┌────────

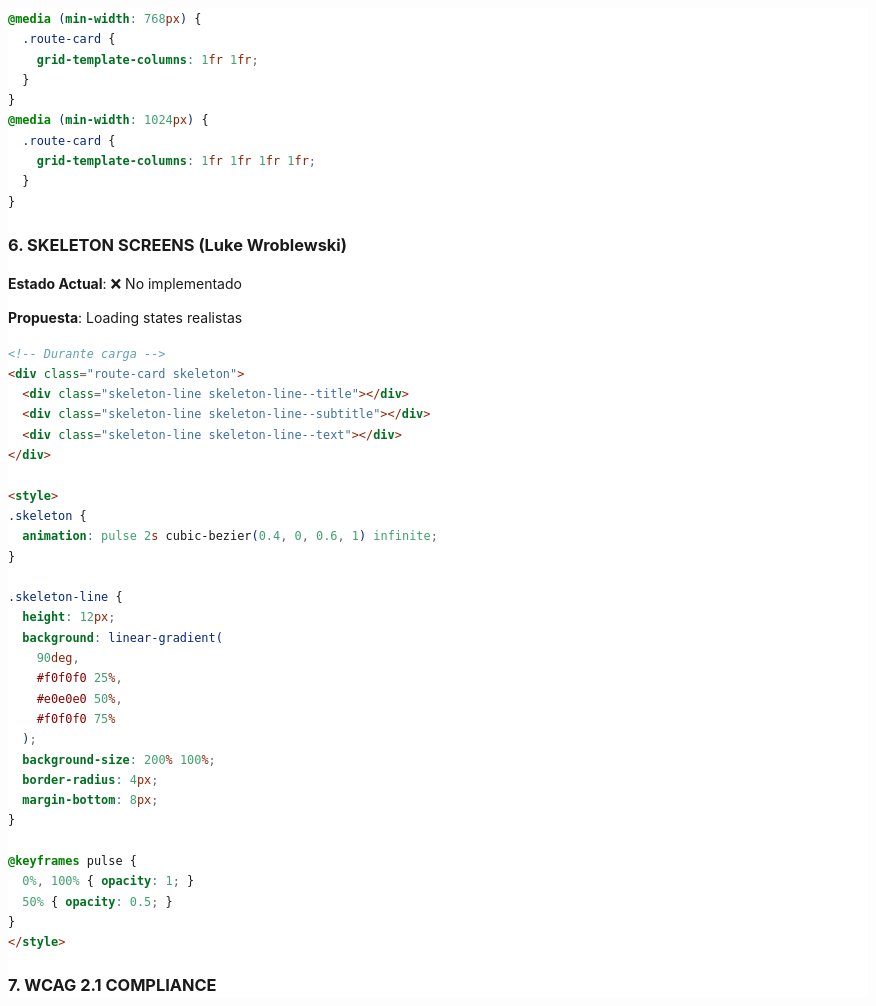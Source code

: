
 ```css
@media (min-width: 768px) {
  .route-card {
    grid-template-columns: 1fr 1fr;
  }
}
@media (min-width: 1024px) {
  .route-card {
    grid-template-columns: 1fr 1fr 1fr 1fr;
  }
}
```

### 6. SKELETON SCREENS (Luke Wroblewski)

**Estado Actual**: ❌ No implementado

**Propuesta**: Loading states realistas

```html
<!-- Durante carga -->
<div class="route-card skeleton">
  <div class="skeleton-line skeleton-line--title"></div>
  <div class="skeleton-line skeleton-line--subtitle"></div>
  <div class="skeleton-line skeleton-line--text"></div>
</div>

<style>
.skeleton {
  animation: pulse 2s cubic-bezier(0.4, 0, 0.6, 1) infinite;
}

.skeleton-line {
  height: 12px;
  background: linear-gradient(
    90deg,
    #f0f0f0 25%,
    #e0e0e0 50%,
    #f0f0f0 75%
  );
  background-size: 200% 100%;
  border-radius: 4px;
  margin-bottom: 8px;
}

@keyframes pulse {
  0%, 100% { opacity: 1; }
  50% { opacity: 0.5; }
}
</style>
```

### 7. WCAG 2.1 COMPLIANCE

└────────

Task prompt: In your copy of the records above, include no pictures and match every line exactly.

Written solution:
Source code

:
 ```css
@media (min-width: 768px) {
  .route-card {
    grid-template-columns: 1fr 1fr;
  }
}
@media (min-width: 1024px) {
  .route-card {
    grid-template-columns: 1fr 1fr 1fr 1fr;
  }
}
```

### 6. SKELETON SCREENS (Luke Wroblewski)

**Estado Actual**: ❌ No implementado

**Propuesta**: Loading states realistas

```html
<!-- Durante carga -->
<div class="route-card skeleton">
  <div class="skeleton-line skeleton-line--title"></div>
  <div class="skeleton-line skeleton-line--subtitle"></div>
  <div class="skeleton-line skeleton-line--text"></div>
</div>

<style>
.skeleton {
  animation: pulse 2s cubic-bezier(0.4, 0, 0.6, 1) infinite;
}

.skeleton-line {
  height: 12px;
  background: linear-gradient(
    90deg,
    #f0f0f0 25%,
    #e0e0e0 50%,
    #f0f0f0 75%
  );
  background-size: 200% 100%;
  border-radius: 4px;
  margin-bottom: 8px;
}

@keyframes pulse {
  0%, 100% { opacity: 1; }
  50% { opacity: 0.5; }
}
</style>
```

### 7. WCAG 2.1 COMPLIANCE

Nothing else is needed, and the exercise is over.